### INSTRUCTIONS FOR THE TASK:
Would you reproduce, word for word, only the lines running from the top of the data through the line containing "peace), all land", and none of the pictures?

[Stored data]
────────────────

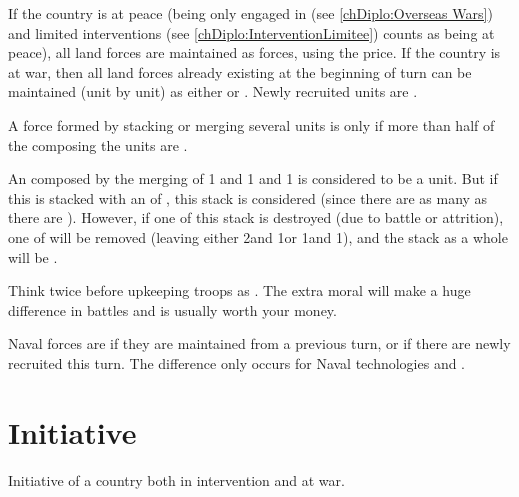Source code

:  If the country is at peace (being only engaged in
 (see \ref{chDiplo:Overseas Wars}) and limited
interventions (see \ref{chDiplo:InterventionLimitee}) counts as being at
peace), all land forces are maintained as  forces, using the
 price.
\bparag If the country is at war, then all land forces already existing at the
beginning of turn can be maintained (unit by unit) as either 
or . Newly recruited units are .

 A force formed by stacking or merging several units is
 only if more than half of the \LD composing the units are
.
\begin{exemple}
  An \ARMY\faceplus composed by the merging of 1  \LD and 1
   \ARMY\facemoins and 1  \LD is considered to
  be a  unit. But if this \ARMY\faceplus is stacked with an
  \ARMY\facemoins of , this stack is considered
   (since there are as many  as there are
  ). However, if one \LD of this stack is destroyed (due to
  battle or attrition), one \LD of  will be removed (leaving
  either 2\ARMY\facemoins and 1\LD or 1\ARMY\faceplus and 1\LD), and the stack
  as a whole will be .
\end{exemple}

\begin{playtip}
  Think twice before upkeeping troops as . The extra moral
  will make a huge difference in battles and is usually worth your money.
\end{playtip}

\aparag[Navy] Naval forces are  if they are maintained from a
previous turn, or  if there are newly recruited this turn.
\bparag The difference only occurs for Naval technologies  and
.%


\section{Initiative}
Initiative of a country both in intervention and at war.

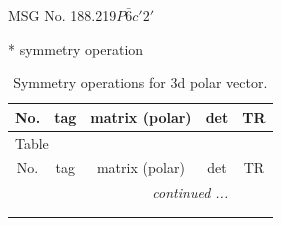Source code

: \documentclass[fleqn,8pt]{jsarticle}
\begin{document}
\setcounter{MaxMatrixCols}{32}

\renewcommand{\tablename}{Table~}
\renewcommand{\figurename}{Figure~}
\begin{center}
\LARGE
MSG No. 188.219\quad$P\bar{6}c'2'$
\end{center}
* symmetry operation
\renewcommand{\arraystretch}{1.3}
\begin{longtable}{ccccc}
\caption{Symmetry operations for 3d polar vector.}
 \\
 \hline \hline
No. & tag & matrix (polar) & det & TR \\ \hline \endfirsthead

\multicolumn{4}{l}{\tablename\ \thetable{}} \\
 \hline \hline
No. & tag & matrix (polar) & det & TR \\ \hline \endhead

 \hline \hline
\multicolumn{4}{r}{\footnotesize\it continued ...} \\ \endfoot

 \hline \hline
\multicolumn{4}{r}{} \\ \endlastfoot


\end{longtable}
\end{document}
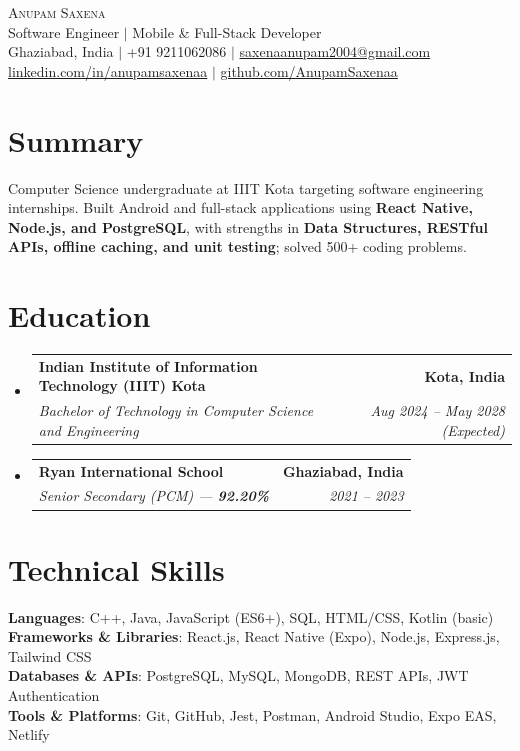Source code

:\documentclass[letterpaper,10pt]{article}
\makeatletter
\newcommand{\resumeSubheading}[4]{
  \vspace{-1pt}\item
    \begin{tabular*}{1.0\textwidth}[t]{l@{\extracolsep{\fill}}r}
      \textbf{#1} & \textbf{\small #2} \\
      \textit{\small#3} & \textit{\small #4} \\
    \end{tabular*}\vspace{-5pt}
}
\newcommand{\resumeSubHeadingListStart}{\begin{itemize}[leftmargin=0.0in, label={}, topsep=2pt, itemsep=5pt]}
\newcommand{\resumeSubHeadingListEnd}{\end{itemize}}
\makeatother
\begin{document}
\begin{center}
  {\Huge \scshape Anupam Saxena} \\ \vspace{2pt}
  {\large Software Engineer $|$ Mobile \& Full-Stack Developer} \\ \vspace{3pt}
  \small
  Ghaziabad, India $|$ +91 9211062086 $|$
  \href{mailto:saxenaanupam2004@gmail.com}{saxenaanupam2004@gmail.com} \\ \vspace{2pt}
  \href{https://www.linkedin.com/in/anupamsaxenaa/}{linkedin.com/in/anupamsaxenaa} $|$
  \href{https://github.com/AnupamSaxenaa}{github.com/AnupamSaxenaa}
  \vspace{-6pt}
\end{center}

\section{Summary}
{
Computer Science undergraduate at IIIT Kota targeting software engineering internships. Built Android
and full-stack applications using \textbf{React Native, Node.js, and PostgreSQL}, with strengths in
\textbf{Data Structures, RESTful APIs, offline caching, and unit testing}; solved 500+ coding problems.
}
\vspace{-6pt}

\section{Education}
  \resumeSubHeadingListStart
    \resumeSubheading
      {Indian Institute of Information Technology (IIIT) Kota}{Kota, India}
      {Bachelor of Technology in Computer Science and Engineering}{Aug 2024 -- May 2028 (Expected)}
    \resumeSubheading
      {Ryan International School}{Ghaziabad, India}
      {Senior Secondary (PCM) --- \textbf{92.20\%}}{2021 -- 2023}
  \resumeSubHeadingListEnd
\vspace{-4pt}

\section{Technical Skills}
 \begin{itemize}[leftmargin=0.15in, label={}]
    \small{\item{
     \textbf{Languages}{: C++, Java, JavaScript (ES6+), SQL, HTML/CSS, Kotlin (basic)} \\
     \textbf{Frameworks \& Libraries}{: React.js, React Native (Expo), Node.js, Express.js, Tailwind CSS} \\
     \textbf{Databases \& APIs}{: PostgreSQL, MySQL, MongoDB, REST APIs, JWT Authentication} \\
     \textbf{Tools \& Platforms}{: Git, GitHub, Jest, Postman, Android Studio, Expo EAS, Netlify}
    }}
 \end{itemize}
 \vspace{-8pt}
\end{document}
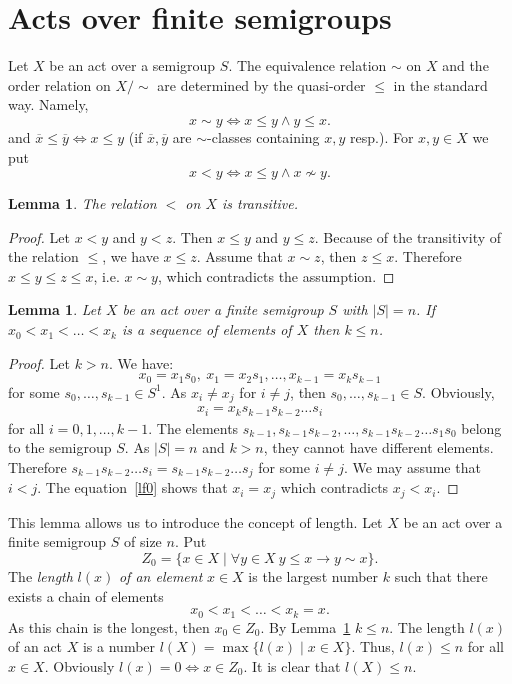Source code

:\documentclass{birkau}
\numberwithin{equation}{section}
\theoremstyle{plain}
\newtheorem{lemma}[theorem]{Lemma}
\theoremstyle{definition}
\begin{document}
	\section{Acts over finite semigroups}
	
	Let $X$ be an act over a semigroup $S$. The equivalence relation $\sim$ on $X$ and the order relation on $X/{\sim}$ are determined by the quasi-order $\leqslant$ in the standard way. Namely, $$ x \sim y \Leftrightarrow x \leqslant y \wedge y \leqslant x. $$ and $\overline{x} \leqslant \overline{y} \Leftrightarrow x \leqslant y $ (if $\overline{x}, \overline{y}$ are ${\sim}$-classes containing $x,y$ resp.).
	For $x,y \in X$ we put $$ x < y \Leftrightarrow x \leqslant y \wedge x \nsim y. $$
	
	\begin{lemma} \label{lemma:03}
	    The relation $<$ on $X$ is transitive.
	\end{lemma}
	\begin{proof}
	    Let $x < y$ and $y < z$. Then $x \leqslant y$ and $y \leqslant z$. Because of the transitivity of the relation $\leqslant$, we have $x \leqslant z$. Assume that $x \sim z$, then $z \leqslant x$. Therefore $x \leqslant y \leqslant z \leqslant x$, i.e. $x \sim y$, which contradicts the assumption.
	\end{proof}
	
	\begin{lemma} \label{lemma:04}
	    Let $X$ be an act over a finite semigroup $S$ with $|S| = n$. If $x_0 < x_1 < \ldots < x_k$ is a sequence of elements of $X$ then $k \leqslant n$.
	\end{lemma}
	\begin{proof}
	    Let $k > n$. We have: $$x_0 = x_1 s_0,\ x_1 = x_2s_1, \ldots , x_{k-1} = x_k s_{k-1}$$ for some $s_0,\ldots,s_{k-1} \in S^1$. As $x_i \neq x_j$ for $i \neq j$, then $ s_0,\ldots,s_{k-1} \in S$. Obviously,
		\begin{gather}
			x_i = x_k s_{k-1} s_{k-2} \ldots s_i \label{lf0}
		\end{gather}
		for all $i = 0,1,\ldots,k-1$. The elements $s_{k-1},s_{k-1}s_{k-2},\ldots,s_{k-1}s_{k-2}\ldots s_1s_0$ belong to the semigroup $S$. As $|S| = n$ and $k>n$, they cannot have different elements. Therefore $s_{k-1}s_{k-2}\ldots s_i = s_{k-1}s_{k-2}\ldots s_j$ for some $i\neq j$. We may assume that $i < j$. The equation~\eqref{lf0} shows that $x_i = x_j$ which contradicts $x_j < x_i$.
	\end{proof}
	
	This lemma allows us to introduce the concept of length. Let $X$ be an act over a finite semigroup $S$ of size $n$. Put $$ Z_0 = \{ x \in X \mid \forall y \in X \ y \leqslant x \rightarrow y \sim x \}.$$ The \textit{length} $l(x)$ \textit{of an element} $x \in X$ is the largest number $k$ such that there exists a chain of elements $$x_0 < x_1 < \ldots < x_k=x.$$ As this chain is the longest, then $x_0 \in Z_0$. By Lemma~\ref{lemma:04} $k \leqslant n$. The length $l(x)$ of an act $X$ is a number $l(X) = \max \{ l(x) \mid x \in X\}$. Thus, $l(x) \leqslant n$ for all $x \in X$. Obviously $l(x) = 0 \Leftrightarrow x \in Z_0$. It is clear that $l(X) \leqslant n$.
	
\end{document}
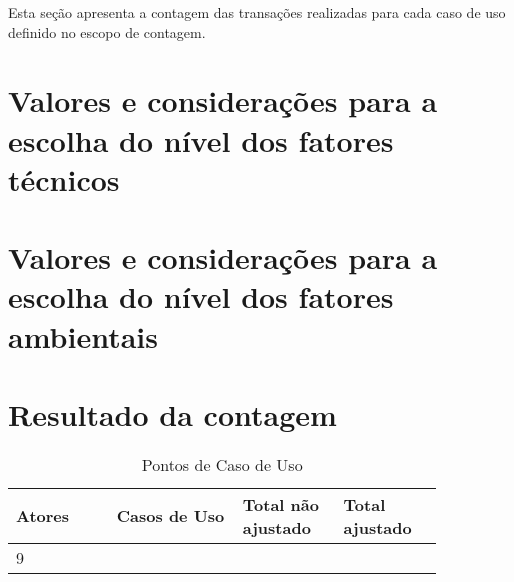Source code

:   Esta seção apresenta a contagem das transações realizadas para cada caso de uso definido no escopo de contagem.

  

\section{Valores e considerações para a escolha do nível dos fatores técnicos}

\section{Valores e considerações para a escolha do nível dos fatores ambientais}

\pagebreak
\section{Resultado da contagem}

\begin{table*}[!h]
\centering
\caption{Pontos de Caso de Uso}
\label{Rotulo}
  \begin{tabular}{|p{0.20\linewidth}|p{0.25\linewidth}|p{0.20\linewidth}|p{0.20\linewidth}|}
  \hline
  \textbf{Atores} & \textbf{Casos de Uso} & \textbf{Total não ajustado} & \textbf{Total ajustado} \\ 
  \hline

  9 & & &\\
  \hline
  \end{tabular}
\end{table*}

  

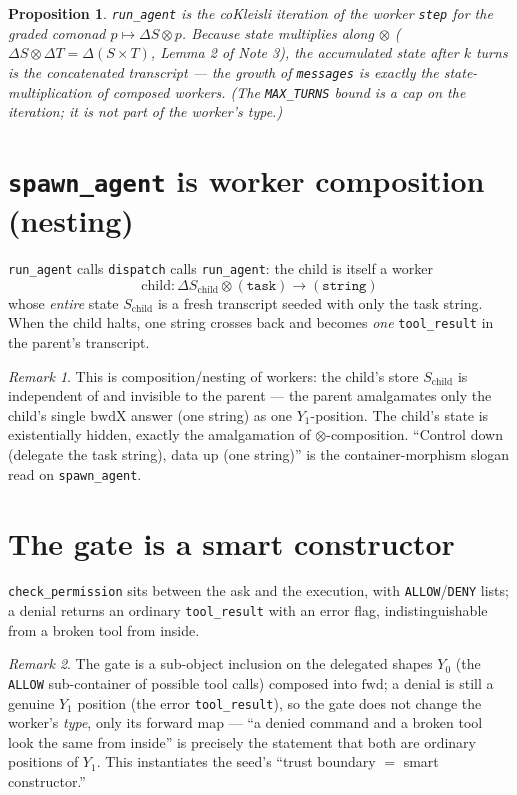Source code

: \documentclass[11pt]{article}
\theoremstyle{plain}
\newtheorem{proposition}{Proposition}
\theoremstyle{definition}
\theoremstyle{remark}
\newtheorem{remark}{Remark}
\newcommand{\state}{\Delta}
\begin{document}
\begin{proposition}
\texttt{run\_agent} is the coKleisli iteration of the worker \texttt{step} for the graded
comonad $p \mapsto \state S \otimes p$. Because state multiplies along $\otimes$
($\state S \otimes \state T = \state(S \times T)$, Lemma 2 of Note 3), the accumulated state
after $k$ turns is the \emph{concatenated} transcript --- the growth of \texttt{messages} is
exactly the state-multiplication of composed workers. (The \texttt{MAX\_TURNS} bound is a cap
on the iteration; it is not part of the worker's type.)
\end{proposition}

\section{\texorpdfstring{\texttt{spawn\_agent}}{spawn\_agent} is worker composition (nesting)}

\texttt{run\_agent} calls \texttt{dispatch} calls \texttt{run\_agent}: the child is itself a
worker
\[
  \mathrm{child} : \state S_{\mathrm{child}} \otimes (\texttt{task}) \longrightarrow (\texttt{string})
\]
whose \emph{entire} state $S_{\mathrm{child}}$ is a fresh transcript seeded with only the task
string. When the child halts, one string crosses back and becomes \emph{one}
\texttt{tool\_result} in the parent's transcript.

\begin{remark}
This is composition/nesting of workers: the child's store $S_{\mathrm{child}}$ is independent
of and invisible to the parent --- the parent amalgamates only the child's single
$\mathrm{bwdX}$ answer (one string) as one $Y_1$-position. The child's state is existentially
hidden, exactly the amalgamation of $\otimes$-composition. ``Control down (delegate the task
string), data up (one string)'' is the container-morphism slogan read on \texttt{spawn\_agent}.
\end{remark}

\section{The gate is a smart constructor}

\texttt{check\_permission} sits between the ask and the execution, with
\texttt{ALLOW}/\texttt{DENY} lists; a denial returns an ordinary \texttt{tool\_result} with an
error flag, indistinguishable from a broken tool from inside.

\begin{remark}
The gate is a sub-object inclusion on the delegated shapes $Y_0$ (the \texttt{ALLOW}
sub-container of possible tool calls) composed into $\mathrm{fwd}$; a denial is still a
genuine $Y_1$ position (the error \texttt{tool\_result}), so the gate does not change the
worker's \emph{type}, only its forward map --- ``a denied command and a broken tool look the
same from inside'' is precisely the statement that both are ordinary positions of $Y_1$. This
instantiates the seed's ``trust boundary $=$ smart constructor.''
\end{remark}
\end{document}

────────────────

### ANSWER BOX:
Source code

:  If the country is at peace (being only engaged in
 (see \ref{chDiplo:Overseas Wars}) and limited
interventions (see \ref{chDiplo:InterventionLimitee}) counts as being at
peace), all land forces are maintained as  forces, using the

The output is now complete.